A key player in this mechanism is the T follicular helper (Tfh) cell. These cells are essential in vaccination responses, but they can be harmful actors in an autoimmune disease like lupus. The new study shows that Tfh development is affected by the interplay of two interleukin signaling proteins, IL-6 and IL-2. This interplay may be important for a balanced immune system.

“It is well-known that abnormal expansion of Tfh cells correlates with disease severity in systemic lupus erythematosus patients,” says senior author André Ballesteros-Tato of the University of Alabama at Birmingham. “Unfortunately, there are currently no therapies to selectively deplete Tfh cells in vivo. Based on our data, it is tempting to speculate that blockade of IL-6 with IL-6-neutralizing antibodies—in combination with recombinant IL-2 administration—will synergize to efficiently prevent Tfh cell responses in autoimmune patients, thereby avoiding the production of self-reactive antibodies.”

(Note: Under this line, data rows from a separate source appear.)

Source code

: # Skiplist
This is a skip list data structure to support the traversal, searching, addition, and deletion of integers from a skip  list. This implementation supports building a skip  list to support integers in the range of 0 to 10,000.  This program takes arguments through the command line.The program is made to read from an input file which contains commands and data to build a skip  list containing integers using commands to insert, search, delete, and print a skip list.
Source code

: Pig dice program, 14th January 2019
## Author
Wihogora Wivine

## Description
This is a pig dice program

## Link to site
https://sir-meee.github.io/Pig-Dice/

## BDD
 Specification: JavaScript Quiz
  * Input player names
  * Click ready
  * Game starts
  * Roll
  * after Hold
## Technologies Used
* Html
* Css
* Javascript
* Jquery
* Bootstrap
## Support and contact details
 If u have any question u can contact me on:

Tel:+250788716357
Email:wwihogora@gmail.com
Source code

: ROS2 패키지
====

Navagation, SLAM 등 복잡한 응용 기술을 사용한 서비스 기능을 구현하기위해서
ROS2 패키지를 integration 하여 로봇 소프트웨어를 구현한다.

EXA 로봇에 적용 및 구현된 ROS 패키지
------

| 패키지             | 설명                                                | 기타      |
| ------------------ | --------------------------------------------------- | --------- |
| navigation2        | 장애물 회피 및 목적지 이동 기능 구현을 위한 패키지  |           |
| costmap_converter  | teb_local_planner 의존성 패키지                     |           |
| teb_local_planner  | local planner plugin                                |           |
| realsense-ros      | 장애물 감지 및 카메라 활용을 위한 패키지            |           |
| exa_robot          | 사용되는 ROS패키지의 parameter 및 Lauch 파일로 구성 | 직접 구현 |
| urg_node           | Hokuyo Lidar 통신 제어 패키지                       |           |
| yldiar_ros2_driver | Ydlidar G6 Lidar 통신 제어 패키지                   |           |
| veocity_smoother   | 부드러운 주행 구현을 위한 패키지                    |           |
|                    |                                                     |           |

To develop, Tfh cells react with antigens presented outside of B cell follicles in the lymph nodes or spleen. The activated Tfh cells then move into the follicles, where the Tfh cells interact with B cells to produce a germinal center—a factory that multiplies and transforms B cells into high-specificity, antibody-producing cells.

But as Tfh cells become germinal center–Tfh cells, they need sustained T-cell receptor stimulation to maintain the germinal center–Tfh state. Yet that same stimulation is known to induce expression of IL-2 and its receptor, which together should create a feedback loop of IL-2 signaling that is known to inhibit Tfh cells. Therefore, Ballesteros-Tato and colleagues sought to understand how Tfh cells evade this potent inhibition. Using a model of influenza infection in mice, they found that IL-6 protects Tfh cells from the deleterious effect of IL-2 by interrupting the feedback loop.

Altogether, these results have identified a regulatory mechanism that controls the generation of germinal center–Tfh cells. Instead of one interleukin or another controlling the response of Tfh cells in an on–off fashion, IL-6 signaling fine-tunes the threshold of IL-2 responsiveness; thus, the relative levels of the two interleukins determine the fate of the Tfh cells.